Hoe slagen we erin om er in 2050 bijna twee miljoen woningen bij te bouwen? Door de grote steden uit te breiden, te verdichten én te vergroenen, zegt Carolien Gehrels. En daar moet de auto voor wijken.

Hoewel de 1 miljoen woningen voor 2030 een constante mantra was in de verkiezingen dit jaar, schieten de concrete plannen tekort. Dat zegt Carolien Gehrels, Europees directeur bij advies- en ingenieursonderneming Arcadis.

Officieel zijn er voor 2030 nog maar 892 duizend woningen gepland. Volgens de berekeningen van Gehrels en haar groep, moeten er tot 2050 1,7 miljoen woningen bij komen. Dat is meer dan het totale woningaantal van Amsterdam, Rotterdam, Utrecht en Den Haag bij elkaar. Volgens Gehrels moeten we dus nu al plannen daarvoor maken, ‘anders haal je het niet.’ 

Tussen 2006 en 2014 was Gehrels wethouder in Amsterdam. Afgelopen vier jaar dacht Gehrels, in samenwerking met De Bouwagenda en Ben van Berkel van architectenbureau UN Studio (bekend van onder andere de Erasmusbrug), na over de herinrichting van onder andere Amsterdam, Rotterdam, Den Haag en Eindhoven.

De hoofdvraag: hoe maken we de Nederlandse steden toekomstbestendig in de context van bevolkingsgroei, klimaatverandering, mobiliteit en volksgezondheid? Experts op het gebied van architectuur, financiën, geografie, milieu, en gezondheid kwamen bijeen. De uitkomsten deelde Gehrels in het boek Wat Wij Willen Is Nog Nooit Gedaan, dat in maart dit jaar uitkwam. 
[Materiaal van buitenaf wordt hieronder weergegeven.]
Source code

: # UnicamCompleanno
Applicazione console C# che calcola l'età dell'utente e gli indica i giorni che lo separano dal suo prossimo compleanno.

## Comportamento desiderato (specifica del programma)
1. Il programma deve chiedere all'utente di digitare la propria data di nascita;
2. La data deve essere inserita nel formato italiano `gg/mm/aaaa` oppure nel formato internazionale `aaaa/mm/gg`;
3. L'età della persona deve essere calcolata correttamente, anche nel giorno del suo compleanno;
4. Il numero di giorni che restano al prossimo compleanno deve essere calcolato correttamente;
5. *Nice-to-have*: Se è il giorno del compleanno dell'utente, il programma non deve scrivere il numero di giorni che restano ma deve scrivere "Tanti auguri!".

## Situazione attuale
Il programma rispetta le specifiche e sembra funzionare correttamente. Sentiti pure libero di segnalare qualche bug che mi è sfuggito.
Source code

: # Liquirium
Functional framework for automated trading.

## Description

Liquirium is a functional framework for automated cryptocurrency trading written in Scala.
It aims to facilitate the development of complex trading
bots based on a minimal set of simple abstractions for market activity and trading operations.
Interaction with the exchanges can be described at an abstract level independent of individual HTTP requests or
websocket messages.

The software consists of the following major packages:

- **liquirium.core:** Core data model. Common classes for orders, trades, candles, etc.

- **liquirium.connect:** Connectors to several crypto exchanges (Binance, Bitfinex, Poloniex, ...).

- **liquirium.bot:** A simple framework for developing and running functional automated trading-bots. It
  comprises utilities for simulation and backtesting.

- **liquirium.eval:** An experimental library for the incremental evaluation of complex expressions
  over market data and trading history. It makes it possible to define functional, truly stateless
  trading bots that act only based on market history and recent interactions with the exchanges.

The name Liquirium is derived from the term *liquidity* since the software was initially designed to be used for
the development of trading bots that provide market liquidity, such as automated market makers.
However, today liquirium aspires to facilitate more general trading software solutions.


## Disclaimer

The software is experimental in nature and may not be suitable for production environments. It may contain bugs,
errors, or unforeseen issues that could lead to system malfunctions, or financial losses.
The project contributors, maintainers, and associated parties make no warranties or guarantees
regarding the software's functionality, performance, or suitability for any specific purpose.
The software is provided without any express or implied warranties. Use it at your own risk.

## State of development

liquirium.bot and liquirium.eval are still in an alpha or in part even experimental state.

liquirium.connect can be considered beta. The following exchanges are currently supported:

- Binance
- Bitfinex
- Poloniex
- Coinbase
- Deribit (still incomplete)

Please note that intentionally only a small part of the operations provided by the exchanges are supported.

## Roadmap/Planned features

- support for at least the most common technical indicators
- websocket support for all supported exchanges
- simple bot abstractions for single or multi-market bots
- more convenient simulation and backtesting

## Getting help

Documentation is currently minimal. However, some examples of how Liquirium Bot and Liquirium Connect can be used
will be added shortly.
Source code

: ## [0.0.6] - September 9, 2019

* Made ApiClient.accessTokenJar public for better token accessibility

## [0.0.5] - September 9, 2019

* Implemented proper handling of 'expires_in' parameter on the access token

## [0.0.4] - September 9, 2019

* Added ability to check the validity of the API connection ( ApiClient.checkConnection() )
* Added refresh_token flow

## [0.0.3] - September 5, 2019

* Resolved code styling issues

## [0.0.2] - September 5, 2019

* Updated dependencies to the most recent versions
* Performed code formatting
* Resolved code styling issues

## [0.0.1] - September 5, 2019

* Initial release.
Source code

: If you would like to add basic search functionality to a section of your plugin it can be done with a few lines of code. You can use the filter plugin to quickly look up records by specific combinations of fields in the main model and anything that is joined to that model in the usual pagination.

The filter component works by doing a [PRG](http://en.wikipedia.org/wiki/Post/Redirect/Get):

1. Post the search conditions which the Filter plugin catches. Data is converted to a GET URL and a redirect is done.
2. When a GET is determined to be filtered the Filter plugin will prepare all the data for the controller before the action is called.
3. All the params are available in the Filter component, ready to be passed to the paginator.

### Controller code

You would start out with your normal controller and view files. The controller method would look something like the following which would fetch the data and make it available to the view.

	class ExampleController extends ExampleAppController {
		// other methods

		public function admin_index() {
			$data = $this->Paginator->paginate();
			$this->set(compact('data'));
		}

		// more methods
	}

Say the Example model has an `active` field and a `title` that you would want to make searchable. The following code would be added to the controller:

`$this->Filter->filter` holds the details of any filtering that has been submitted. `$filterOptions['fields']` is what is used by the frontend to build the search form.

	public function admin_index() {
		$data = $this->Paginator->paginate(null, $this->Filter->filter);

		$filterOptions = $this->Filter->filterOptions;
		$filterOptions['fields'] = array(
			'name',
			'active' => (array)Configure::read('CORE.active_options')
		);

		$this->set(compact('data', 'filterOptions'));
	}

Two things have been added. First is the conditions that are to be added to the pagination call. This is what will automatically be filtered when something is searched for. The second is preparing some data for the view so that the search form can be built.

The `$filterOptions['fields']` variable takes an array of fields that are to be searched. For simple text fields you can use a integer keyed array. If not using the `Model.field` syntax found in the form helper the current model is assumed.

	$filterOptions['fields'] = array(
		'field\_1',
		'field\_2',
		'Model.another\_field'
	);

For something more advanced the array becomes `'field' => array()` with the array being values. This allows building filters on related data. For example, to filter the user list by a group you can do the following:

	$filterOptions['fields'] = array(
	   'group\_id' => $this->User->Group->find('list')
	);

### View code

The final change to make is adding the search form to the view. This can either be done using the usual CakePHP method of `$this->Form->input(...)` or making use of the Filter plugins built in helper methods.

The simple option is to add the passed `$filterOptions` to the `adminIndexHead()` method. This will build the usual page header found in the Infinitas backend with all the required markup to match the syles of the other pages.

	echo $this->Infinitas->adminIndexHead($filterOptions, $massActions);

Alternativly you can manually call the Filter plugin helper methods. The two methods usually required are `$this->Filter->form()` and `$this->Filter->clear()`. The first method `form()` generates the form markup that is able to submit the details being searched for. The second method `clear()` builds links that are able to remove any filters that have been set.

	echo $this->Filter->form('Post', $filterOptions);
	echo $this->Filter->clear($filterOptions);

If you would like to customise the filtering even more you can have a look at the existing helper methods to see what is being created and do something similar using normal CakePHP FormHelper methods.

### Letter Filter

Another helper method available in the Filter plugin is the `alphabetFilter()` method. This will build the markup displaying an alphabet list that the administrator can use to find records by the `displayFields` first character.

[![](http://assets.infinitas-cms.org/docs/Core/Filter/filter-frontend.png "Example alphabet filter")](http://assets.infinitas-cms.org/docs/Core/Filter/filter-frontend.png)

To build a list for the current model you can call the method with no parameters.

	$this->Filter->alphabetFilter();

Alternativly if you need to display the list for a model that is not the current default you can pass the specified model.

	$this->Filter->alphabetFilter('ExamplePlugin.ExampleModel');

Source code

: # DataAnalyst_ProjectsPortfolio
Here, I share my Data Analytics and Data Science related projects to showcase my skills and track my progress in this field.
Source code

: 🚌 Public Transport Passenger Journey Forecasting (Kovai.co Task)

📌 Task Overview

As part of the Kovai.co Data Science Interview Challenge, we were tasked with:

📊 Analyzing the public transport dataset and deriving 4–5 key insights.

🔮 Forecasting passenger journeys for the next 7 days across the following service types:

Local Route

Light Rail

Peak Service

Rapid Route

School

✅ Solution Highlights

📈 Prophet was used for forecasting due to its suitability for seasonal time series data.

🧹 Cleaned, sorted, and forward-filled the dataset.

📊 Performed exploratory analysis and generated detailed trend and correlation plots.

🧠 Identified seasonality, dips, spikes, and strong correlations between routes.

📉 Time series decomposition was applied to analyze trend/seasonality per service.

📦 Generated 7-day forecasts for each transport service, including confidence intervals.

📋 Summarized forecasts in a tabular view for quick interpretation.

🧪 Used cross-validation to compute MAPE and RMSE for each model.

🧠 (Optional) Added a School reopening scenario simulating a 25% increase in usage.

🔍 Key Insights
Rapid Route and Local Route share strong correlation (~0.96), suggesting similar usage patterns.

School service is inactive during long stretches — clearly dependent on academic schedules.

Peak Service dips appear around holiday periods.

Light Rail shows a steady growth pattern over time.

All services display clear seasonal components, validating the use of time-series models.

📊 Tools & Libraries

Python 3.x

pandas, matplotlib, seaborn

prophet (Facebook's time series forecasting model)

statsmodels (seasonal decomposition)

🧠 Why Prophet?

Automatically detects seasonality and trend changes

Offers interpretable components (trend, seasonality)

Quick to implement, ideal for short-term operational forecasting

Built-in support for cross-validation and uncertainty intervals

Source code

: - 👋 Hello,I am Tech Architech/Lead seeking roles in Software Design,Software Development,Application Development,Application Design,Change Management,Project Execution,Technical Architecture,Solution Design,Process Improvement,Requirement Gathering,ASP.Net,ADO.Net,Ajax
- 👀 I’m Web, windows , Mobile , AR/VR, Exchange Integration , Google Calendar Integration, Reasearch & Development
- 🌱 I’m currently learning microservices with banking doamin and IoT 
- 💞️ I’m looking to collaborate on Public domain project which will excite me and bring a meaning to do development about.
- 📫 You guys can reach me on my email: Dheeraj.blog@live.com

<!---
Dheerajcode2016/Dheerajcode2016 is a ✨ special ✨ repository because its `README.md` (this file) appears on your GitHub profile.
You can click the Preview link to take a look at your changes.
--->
De extra woningen die er volgens Gehrels bij moeten komen▼

klik om te openen

De Tweede Nota als voorbeeld

De ambitie moet dus hoog zijn, en het overzicht centraal. Als voorbeeld gebruikt Gehrels de Tweede Nota Ruimtelijke Ordening van Kabinet-Cals uit 1966. In de context van de naoorlogse babyboom en economische groei, ging deze Nota destijds uit van een bevolkingsgroei van 20 miljoen tot het jaar 2000. De Randstad bood te weinig ruimte om iedereen te huisvesten volgens de nota, en dus werden de kleinere steden rond de grote steden uitgebreid: suburbanisatie.

Hoewel de uiteindelijke bevolkingsgroei meeviel (15,7 miljoen mensen in 2000), beklijft de geest van de ambitie van de Tweede Nota bij Gehrels. ‘Die keek 34 jaar vooruit. Als je nu 34 jaar vooruit plant zit je in 2055.’ Volgens het CPB zijn we tegen die tijd met 22 miljoen Nederlanders. ‘Dat zijn er 5 miljoen meer dan nu, en die moeten ergens wonen.’

Meer bouwen in de stad

En dat moet niet in eerste instantie gebeuren met het uitbreiden van de periferie, vindt Gehrels, maar met het verdichten van de grote steden. ‘De trek naar de stad is nog altijd enorm, en het tekort is daar aantoonbaar veel groter dan in bijvoorbeeld Winterswijk of Heerlen. Dat zie je al aan de huizenprijzen.’ Bovendien valt er in de Randstad en andere grote steden meer ruimte te winnen dan je zou denken. Dat kun je alleen goed doen, als je ‘integraal’ bouwt. Dat betekent dat je niet alleen puur naar woningruimte kijkt, maar ook naar duurzaamheid, gezondheid, energievoorziening en mobiliteit. Daarom heeft Gehrels met haar projectgroep talloze mogelijkheden bedacht om de nodige miljoen woningen in te passen in Amsterdam, Rotterdam, Den Haag, Eindhoven en Utrecht. 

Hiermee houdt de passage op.